Records excerpted from a collection:
+---+
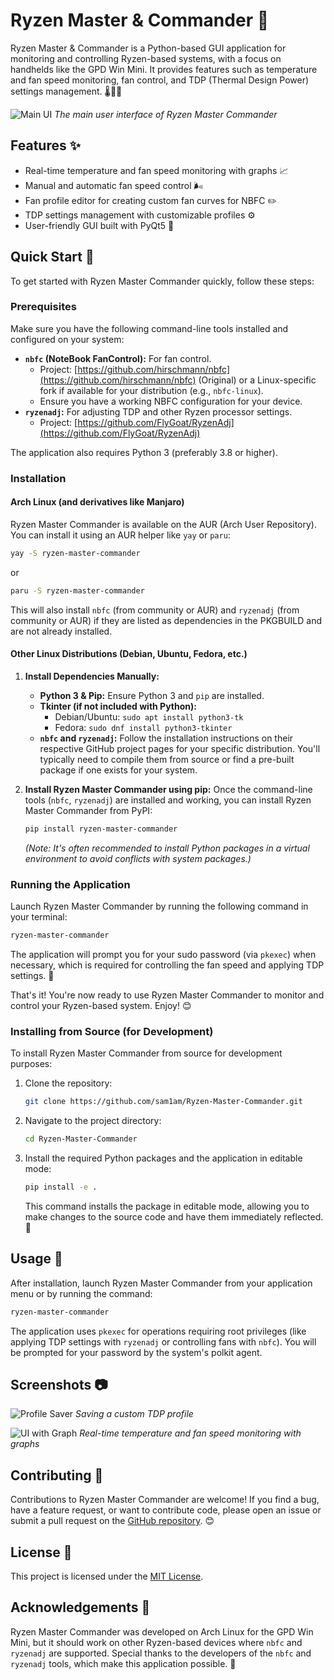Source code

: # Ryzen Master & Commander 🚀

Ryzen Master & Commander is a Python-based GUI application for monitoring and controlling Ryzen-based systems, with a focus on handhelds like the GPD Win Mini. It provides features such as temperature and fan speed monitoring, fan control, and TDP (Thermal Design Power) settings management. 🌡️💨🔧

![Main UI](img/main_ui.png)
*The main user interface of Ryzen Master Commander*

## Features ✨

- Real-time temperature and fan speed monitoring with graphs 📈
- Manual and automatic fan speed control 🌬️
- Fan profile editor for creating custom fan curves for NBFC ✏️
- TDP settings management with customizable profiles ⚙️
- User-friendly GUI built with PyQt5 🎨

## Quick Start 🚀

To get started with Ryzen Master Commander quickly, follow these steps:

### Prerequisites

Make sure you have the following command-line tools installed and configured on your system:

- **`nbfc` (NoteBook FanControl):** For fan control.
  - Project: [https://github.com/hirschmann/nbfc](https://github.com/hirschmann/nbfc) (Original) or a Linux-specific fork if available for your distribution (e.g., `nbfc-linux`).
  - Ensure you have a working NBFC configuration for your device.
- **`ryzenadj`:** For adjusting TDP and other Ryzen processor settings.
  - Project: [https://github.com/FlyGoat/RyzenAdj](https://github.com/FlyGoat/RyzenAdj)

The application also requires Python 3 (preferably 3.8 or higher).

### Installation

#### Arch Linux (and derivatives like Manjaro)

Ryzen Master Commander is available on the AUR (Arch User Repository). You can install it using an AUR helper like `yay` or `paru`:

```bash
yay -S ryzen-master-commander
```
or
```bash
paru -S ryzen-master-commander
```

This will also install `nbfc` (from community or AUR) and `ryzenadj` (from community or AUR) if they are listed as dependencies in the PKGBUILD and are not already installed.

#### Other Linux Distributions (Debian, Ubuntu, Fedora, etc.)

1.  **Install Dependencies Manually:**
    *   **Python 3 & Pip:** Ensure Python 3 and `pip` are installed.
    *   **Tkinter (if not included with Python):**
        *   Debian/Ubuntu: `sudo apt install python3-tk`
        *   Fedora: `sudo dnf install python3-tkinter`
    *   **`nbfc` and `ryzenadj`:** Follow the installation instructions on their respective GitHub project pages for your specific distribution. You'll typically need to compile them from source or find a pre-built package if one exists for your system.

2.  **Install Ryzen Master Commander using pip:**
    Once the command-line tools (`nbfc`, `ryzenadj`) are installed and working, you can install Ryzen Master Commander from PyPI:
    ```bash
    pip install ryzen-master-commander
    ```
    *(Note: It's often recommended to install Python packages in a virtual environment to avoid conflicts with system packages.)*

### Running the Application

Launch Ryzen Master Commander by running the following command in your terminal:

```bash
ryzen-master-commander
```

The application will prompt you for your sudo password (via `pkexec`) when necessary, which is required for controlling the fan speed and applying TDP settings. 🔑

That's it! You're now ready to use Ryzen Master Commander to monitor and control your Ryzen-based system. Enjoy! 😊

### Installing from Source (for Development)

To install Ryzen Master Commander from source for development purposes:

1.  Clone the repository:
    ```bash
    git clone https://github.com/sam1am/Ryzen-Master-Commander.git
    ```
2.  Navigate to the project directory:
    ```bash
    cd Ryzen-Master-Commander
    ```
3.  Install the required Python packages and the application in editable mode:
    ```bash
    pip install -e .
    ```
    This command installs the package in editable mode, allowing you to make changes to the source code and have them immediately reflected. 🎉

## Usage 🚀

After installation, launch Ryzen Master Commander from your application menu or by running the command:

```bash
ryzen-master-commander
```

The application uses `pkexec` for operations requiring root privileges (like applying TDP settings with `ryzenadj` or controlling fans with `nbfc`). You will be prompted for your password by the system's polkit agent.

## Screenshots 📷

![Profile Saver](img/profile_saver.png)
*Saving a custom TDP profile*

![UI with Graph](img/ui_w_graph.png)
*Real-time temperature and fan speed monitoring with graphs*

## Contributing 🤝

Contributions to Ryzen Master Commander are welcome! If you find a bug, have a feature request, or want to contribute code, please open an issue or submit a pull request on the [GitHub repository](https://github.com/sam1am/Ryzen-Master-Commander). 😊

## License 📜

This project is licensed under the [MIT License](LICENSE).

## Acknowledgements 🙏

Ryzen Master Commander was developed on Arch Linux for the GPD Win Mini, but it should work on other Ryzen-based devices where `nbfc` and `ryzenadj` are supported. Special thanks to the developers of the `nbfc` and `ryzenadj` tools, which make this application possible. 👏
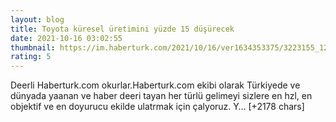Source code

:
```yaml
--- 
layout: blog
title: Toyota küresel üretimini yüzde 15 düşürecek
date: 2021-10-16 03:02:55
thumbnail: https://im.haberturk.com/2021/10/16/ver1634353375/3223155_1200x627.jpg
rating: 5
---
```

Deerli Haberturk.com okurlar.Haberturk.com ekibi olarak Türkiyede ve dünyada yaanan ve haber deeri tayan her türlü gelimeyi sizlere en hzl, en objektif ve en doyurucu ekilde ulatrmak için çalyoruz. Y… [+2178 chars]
+---+
_Activity:_
Each of the lines above should be transcribed exactly; no image is to be copied.

_Response area:_
Source code

: # Ryzen Master & Commander 🚀

Ryzen Master & Commander is a Python-based GUI application for monitoring and controlling Ryzen-based systems, with a focus on handhelds like the GPD Win Mini. It provides features such as temperature and fan speed monitoring, fan control, and TDP (Thermal Design Power) settings management. 🌡️💨🔧

![Main UI](img/main_ui.png)
*The main user interface of Ryzen Master Commander*

## Features ✨

- Real-time temperature and fan speed monitoring with graphs 📈
- Manual and automatic fan speed control 🌬️
- Fan profile editor for creating custom fan curves for NBFC ✏️
- TDP settings management with customizable profiles ⚙️
- User-friendly GUI built with PyQt5 🎨

## Quick Start 🚀

To get started with Ryzen Master Commander quickly, follow these steps:

### Prerequisites

Make sure you have the following command-line tools installed and configured on your system:

- **`nbfc` (NoteBook FanControl):** For fan control.
  - Project: [https://github.com/hirschmann/nbfc](https://github.com/hirschmann/nbfc) (Original) or a Linux-specific fork if available for your distribution (e.g., `nbfc-linux`).
  - Ensure you have a working NBFC configuration for your device.
- **`ryzenadj`:** For adjusting TDP and other Ryzen processor settings.
  - Project: [https://github.com/FlyGoat/RyzenAdj](https://github.com/FlyGoat/RyzenAdj)

The application also requires Python 3 (preferably 3.8 or higher).

### Installation

#### Arch Linux (and derivatives like Manjaro)

Ryzen Master Commander is available on the AUR (Arch User Repository). You can install it using an AUR helper like `yay` or `paru`:

```bash
yay -S ryzen-master-commander
```
or
```bash
paru -S ryzen-master-commander
```

This will also install `nbfc` (from community or AUR) and `ryzenadj` (from community or AUR) if they are listed as dependencies in the PKGBUILD and are not already installed.

#### Other Linux Distributions (Debian, Ubuntu, Fedora, etc.)

1.  **Install Dependencies Manually:**
    *   **Python 3 & Pip:** Ensure Python 3 and `pip` are installed.
    *   **Tkinter (if not included with Python):**
        *   Debian/Ubuntu: `sudo apt install python3-tk`
        *   Fedora: `sudo dnf install python3-tkinter`
    *   **`nbfc` and `ryzenadj`:** Follow the installation instructions on their respective GitHub project pages for your specific distribution. You'll typically need to compile them from source or find a pre-built package if one exists for your system.

2.  **Install Ryzen Master Commander using pip:**
    Once the command-line tools (`nbfc`, `ryzenadj`) are installed and working, you can install Ryzen Master Commander from PyPI:
    ```bash
    pip install ryzen-master-commander
    ```
    *(Note: It's often recommended to install Python packages in a virtual environment to avoid conflicts with system packages.)*

### Running the Application

Launch Ryzen Master Commander by running the following command in your terminal:

```bash
ryzen-master-commander
```

The application will prompt you for your sudo password (via `pkexec`) when necessary, which is required for controlling the fan speed and applying TDP settings. 🔑

That's it! You're now ready to use Ryzen Master Commander to monitor and control your Ryzen-based system. Enjoy! 😊

### Installing from Source (for Development)

To install Ryzen Master Commander from source for development purposes:

1.  Clone the repository:
    ```bash
    git clone https://github.com/sam1am/Ryzen-Master-Commander.git
    ```
2.  Navigate to the project directory:
    ```bash
    cd Ryzen-Master-Commander
    ```
3.  Install the required Python packages and the application in editable mode:
    ```bash
    pip install -e .
    ```
    This command installs the package in editable mode, allowing you to make changes to the source code and have them immediately reflected. 🎉

## Usage 🚀

After installation, launch Ryzen Master Commander from your application menu or by running the command:

```bash
ryzen-master-commander
```

The application uses `pkexec` for operations requiring root privileges (like applying TDP settings with `ryzenadj` or controlling fans with `nbfc`). You will be prompted for your password by the system's polkit agent.

## Screenshots 📷

![Profile Saver](img/profile_saver.png)
*Saving a custom TDP profile*

![UI with Graph](img/ui_w_graph.png)
*Real-time temperature and fan speed monitoring with graphs*

## Contributing 🤝

Contributions to Ryzen Master Commander are welcome! If you find a bug, have a feature request, or want to contribute code, please open an issue or submit a pull request on the [GitHub repository](https://github.com/sam1am/Ryzen-Master-Commander). 😊

## License 📜

This project is licensed under the [MIT License](LICENSE).

## Acknowledgements 🙏

Ryzen Master Commander was developed on Arch Linux for the GPD Win Mini, but it should work on other Ryzen-based devices where `nbfc` and `ryzenadj` are supported. Special thanks to the developers of the `nbfc` and `ryzenadj` tools, which make this application possible. 👏
Source code

:
```yaml
--- 
layout: blog
title: Toyota küresel üretimini yüzde 15 düşürecek
date: 2021-10-16 03:02:55
thumbnail: https://im.haberturk.com/2021/10/16/ver1634353375/3223155_1200x627.jpg
rating: 5
---
```

Deerli Haberturk.com okurlar.Haberturk.com ekibi olarak Türkiyede ve dünyada yaanan ve haber deeri tayan her türlü gelimeyi sizlere en hzl, en objektif ve en doyurucu ekilde ulatrmak için çalyoruz. Y… [+2178 chars]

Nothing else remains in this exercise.